Google Chrome wants to block all potentially unsafe downloads

Security is something that Google is taken very seriously (privacy is another matter), so the search giant is working to introduce new security features in Chrome that will voluntarily block potentially unsafe downloads.

The Mountain View corporation is improving the “Always use secure connections” option, which can be found in Settings > “Privacy and security” and is disabled by default. When this option is enabled with its future possibilities, Google Chrome (and other Chromium browsers that include this option) will take care of block a download that, for example, is done via HTTP on a website that initially uses HTTPS. Depending on the merge request, the lock will be triggered in the following situations:

  • The page with the download link is insecure.
  • The final URL used is insecure.
  • Any redirect is insecure.

The “Always use secure connections” feature is already available in Google Chrome and other Chromium browsers, but Google is working to extend and improve its functionality and is considering adding support to block all potentially unsafe downloads in the future.

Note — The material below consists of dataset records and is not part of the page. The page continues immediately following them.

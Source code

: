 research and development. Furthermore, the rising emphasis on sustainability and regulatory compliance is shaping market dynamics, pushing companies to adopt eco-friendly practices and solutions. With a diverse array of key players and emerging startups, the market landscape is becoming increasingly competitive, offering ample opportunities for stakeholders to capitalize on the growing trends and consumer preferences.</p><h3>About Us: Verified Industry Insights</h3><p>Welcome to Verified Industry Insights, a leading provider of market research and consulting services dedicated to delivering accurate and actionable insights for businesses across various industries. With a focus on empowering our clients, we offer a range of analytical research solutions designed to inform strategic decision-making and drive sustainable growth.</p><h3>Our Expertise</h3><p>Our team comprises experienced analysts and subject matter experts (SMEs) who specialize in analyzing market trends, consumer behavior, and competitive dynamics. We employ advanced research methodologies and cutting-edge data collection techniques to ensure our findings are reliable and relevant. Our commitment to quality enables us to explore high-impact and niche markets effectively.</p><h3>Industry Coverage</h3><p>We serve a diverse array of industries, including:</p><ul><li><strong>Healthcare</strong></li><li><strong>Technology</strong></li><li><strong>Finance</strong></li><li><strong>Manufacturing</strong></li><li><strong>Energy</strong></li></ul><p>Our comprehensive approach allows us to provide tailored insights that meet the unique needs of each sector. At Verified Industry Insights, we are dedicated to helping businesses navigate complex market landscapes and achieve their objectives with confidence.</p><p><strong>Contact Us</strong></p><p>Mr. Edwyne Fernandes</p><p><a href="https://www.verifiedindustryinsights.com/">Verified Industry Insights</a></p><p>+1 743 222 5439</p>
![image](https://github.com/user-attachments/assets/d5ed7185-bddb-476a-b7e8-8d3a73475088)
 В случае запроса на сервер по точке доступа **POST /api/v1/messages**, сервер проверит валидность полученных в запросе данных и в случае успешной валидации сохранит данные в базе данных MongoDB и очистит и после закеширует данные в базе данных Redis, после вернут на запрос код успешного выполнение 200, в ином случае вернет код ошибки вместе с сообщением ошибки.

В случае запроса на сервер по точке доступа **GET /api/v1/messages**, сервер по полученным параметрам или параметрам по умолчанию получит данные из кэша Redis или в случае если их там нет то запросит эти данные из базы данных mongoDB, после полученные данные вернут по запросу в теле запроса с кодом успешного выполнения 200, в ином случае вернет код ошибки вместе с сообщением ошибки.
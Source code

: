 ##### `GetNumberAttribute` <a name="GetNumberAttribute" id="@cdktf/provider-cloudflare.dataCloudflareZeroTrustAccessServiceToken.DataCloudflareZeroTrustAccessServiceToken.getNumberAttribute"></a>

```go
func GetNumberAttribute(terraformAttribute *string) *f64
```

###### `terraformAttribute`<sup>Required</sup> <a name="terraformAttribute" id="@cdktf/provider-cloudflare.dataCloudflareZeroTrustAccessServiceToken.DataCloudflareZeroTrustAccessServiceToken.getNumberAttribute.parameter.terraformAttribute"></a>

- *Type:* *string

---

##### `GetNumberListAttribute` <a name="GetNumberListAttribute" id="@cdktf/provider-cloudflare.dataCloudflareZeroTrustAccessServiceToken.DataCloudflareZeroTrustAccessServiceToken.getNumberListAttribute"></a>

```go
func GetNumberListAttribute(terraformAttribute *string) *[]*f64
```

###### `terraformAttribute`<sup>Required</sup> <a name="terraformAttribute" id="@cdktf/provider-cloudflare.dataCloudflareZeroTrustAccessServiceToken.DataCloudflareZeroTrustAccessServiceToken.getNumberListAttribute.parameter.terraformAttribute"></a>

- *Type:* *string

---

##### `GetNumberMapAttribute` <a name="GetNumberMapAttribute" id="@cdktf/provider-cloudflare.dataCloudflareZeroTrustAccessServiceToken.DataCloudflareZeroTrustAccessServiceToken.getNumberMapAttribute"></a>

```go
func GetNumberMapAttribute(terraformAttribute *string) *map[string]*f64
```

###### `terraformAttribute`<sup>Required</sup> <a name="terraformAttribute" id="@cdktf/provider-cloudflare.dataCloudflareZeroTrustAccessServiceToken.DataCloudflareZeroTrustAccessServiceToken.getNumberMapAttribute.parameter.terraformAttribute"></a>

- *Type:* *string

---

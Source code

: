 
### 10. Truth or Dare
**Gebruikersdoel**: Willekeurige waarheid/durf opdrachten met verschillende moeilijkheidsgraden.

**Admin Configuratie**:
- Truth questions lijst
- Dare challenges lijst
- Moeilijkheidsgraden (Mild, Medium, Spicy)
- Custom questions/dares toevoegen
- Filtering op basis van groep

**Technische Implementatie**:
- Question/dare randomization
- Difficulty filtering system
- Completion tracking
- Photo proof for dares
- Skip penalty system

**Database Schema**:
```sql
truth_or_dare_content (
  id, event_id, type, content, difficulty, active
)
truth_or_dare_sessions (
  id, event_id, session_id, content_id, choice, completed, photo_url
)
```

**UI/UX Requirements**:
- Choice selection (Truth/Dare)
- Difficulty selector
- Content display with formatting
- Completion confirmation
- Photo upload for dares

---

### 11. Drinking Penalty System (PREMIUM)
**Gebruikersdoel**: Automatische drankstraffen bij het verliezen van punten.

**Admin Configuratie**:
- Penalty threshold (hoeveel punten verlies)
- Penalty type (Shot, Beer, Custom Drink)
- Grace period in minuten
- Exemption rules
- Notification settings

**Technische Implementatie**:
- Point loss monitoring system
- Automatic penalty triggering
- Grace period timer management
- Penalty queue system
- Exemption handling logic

The objective is block any download originating from an HTTP source even when used as an address string redirect.

Because it is still under development, initially it would be supplied as a flag that would add additional possibilities to the aforementioned “Always use secure connections” option, so it would require a double activation, one in the section flags and another in the browser settings.

Blocking insecure downloads is not something unique to Chrome, as Mozilla has been working on something very similar in Firefox for a long time, and that is that HTTP connections, because they are not encrypted, give malicious actors the chance to intercept and read the data to simply spy on and try to carry out more complex attacks.